Amala’s Blade #1 (of 4)
Created by Steve Horton & Michael Dialynas
Script & Lettering by Steve Horton
Art & Colors by Michael Dialynas
Review by Joey Braccino
We open in a half-rustic, half-steampunk, half-grungy country pub. Grimy fellows with dirty faces, red noses, and barrel chests smoke and drink in shadows while a young woman with straight bangs and a ghost monkey chats up a skeevy drunkard. Little does our hapless, hiccupping gloater know that she’s there to assassinate and he is her target. The scene escalates into blood and brawling, and this new Amala’s Blade mini-series kicks into high gear with this debut issue.
Steve Horton and Michael Dialynas’ haunted assassin starred in a series of shorts in Dark Horse Presents and a #0 issue over the last year or so, and many readers (including a large group of comics creators who contributed words of praise to the letters column for this issue) were ecstatic when this Amala’s Blade mini-series was announced. Issue #1 dropped today and I’m happy to say that the cavalier action, political intrigue, and gorgeous artwork continue to fuse together in one fun comics read.
While the script does an excellent job of catching up new readers to the parameters of Amala’s world (though I’m still unclear as to what exactly a Purifier and/or Modifier is), it’s Michael Dialynas’ artwork that really drew me into this new comic. Although there is a historical/literary feel to the artwork, similar to comics like Kill Shakespeare and Sons of Liberty, Dialynas deftly weaves in high-fantasy elements into the design, adding to the scope of the book. A sparring scene between Amala and her love-interest (how nice is it to write it that way, huh?), Ren, in a barn is illustrated playfully and escalates brilliantly. Dialynas stages Horton’s emotional sequence with nuance and subtlety, producing a nice high-point to the debut issue.
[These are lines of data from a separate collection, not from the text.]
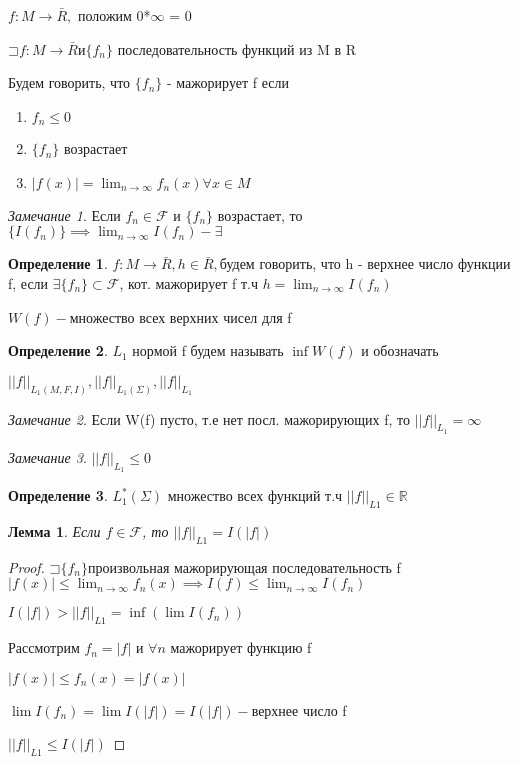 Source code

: \documentclass[a4paper, 12pt]{article}
\newcommand\letsymbol{\mathord{\sqsupset}}
\newtheorem{lemma}{Лемма}[section]
\theoremstyle{definition}
\newtheorem*{definition}{Определение}
\theoremstyle{remark}
\newtheorem*{remark}{Замечание}
\begin{document}
$f:M\to\bar{R},$ положим 0*$\infty$ = 0

$\letsymbol{}f : M \to \bar{R} и \{f_n\}$ последовательность функций из M в R

Будем говорить, что $\{f_n\}$ - мажорирует f если 

\begin{enumerate}
     \item $f_n\leq 0$
     \item $\{f_n\}$ возрастает
     \item $|f(x)| = \lim_{n\to\infty}f_n(x)\forall x\in M$ 
\end{enumerate}
\begin{remark}
     Если $f_n\in \mathcal{F} $ и $\{f_n\}$ возрастает, то $\{I(f_n)\}\implies \lim_{n\to\infty}I(f_n)-\exists$
\end{remark}
\begin{definition}
     $f:M\to\bar{R}, h\in\bar{R},$будем говорить, что h - верхнее число
     функции f, если $\exists\{f_n\}\subset \mathcal{F} $, кот. мажорирует
     f т.ч $h = \lim_{n\to\infty}I(f_n)$

     $W(f) - $множество всех верхних чисел для f
\end{definition}
\begin{definition}
     $L_1$ нормой f будем называть $\inf W(f)$ и обозначать

     $||f||_{L_1(M, F, I)}, ||f||_{L_1(\Sigma)}, ||f||_{L_1}$
\end{definition}
\begin{remark}
     Если W(f) пусто, т.е нет посл. мажорирующих f, то $||f||_{L_1} = \infty$
\end{remark}
\begin{remark}
     $||f||_{L_1}\leq 0$
\end{remark}
\begin{definition}
     $L_1^*(\Sigma)$ множество всех функций т.ч $||f||_{L1}\in \mathbb{R} $
\end{definition}
\begin{lemma}
     Если $f\in\mathcal{F} $, то $||f||_{L1} = I(|f|)$
\end{lemma}
\begin{proof}
     $\letsymbol{}\{f_n\} $произвольная мажорирующая последовательность f
     $|f(x)|\leq \lim_{n\to\infty}f_n(x)\implies I(f)\leq \lim_{n\to\infty}I(f_n)$

     $I(|f|)>||f||_{L1} = \inf (\lim I(f_n))$

     Рассмотрим $f_n = |f|$ и $\forall n$ мажорирует функцию f

     $|f(x)|\leq f_n(x) = |f(x)|$

     $\lim I(f_n) = \lim I(|f|) = I(|f|) - $верхнее число f

     $||f||_{L1}\leq I(|f|)$
\end{proof}
\end{document}
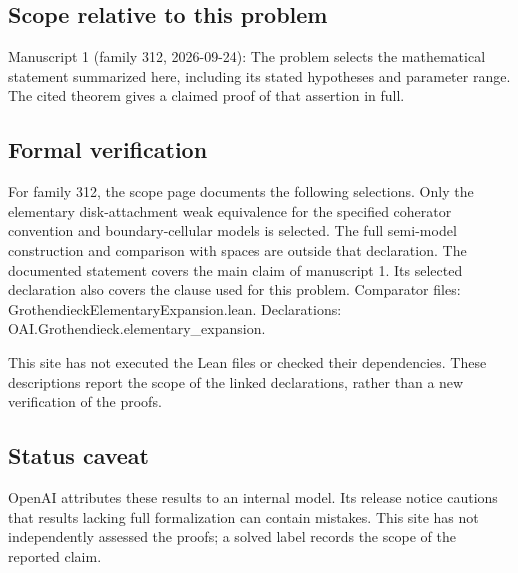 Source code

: \documentclass[11pt]{article}
\begin{document}
\subsection{Scope relative to this problem}
Manuscript 1 (family 312, 2026-09-24): The problem selects the mathematical statement summarized here, including its stated hypotheses and parameter range. The cited theorem gives a claimed proof of that assertion in full.

\subsection{Formal verification}
For family 312, the scope page documents the following selections. Only the elementary disk-attachment weak equivalence for the specified coherator convention and boundary-cellular models is selected. The full semi-model construction and comparison with spaces are outside that declaration. The documented statement covers the main claim of manuscript 1. Its selected declaration also covers the clause used for this problem. Comparator files: GrothendieckElementaryExpansion.lean. Declarations: OAI.Grothendieck.elementary\_expansion.

This site has not executed the Lean files or checked their dependencies. These descriptions report the scope of the linked declarations, rather than a new verification of the proofs.

\subsection{Status caveat}
OpenAI attributes these results to an internal model. Its release notice cautions that results lacking full formalization can contain mistakes. This site has not independently assessed the proofs; a solved label records the scope of the reported claim.
\end{document}
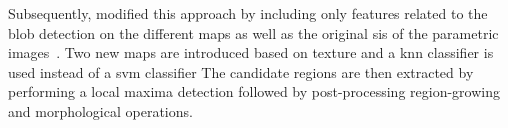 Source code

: Subsequently, \citeauthor{Litjens2012} modified this approach by including only features related to the blob detection on the different maps as well as the original \acp{si} of the parametric images~\cite{Litjens2012}.
Two new maps are introduced based on texture and a \ac{knn} classifier is used instead of a \ac{svm} classifier
The candidate regions are then extracted by performing a local maxima detection followed by post-processing region-growing and morphological operations. 

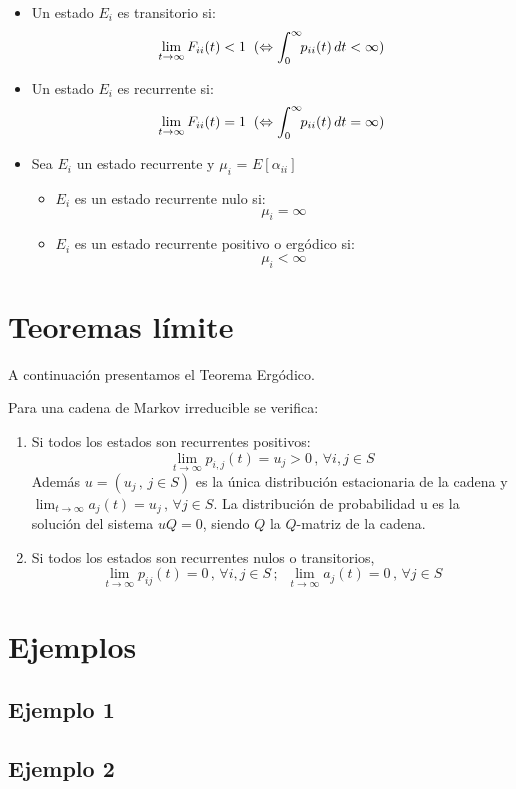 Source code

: \documentclass[12pt,a4paper]{article}
\begin{document}
   \begin{itemize}
   	\item Un estado $E_{i}$ es transitorio si:
   	\begin{equation*}
   	\lim\limits_{t\rightarrow \infty}F_{ii}(t)<1
   	\\
   	\hspace{0.2cm} (\Leftrightarrow \int_0^\infty\!\!p_{ii}(t)\,dt<\infty)
   	\end{equation*}
   	\item  Un estado $E_{i}$ es recurrente si:
   	\begin{equation*}
   		\lim\limits_{t\rightarrow \infty}F_{ii}(t)=1
   		\\
   		\hspace{0.2cm} (\Leftrightarrow \int_0^\infty\!\!p_{ii}(t)\,dt=\infty)
   	\end{equation*}
   	\item Sea $E_{i}$ un estado recurrente y $\mu_{i}$ = $E[\alpha_{ii}]$
   	\\
   	   	\begin{itemize}
   		\item $E_{i}$ es un estado recurrente nulo si:
   		\begin{equation*}
   		\mu_{i}= \infty
   		\end{equation*}
   		\item $E_{i}$ es un estado recurrente positivo o ergódico si:
   		\begin{equation*}
   		\mu_{i}< \infty
   		\end{equation*}
   	\end{itemize}
   \end{itemize}
\section{Teoremas límite}
A continuación presentamos el Teorema Ergódico.
\begin{theorem}
Para una cadena de Markov irreducible se verifica:
\begin{enumerate}
\item Si todos los estados son recurrentes positivos:
$$\lim_{t\rightarrow\infty}p_{i,j}(t)=u_j>0 \, , \, \forall i,j\in S$$
Además $u=(u_j \, , \, j\in S)$ es la única distribución estacionaria de la cadena y $\displaystyle\lim_{t\rightarrow\infty}a_j (t)=u_j \, , \, \forall j\in S$. La distribución de probabilidad u es la solución del sistema $uQ=0$, siendo $Q$ la $Q$-matriz de la cadena.
\item Si todos los estados son recurrentes nulos o transitorios,
$$\lim_{t\rightarrow\infty}p_{ij}(t)=0\, , \, \forall i,j \in S\, ;\,\,\, \lim_{t\rightarrow\infty}a_j (t)=0\, , \, \forall j\in S$$
\end{enumerate}
\end{theorem}
\section{Ejemplos}
\subsection{Ejemplo 1}
\subsection{Ejemplo 2}
\end{document}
Check it out! I haven’t read any Amala’s Blade before this mini-series, but I do plan on picking up the next issue after this very strong debut issue. While there are some confusing components of Amala’s world that are not fleshed out in this introductory issue, the overall feel and fun of the book certainly covers up any faults. Amala seems like a strong, female protagonist with a complex set of motivations and objectives, and I’m excited to see how it develops in this world of high-fantasy and sword-play!!!